◆ **Prompt**
Find the lines in the records below that contain "same", and report each of them.

##### The input #####

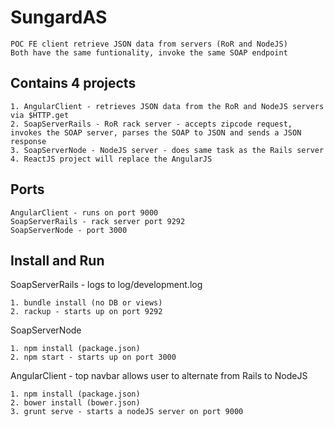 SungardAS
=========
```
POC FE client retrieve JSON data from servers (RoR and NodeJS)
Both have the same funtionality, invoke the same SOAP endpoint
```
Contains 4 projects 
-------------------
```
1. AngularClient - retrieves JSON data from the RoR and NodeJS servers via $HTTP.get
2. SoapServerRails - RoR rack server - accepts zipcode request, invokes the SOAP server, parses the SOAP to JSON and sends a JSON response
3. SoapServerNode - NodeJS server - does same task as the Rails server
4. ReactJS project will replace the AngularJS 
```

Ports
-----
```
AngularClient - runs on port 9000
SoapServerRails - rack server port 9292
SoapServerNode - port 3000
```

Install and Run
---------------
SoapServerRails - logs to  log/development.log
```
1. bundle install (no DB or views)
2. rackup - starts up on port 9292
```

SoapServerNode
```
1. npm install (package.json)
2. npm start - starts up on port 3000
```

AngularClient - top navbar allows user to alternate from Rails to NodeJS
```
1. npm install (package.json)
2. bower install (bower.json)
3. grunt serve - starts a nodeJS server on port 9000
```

#####

◆ **Output of the exercise**
Both have the same funtionality, invoke the same SOAP endpoint
3. SoapServerNode - NodeJS server - does same task as the Rails server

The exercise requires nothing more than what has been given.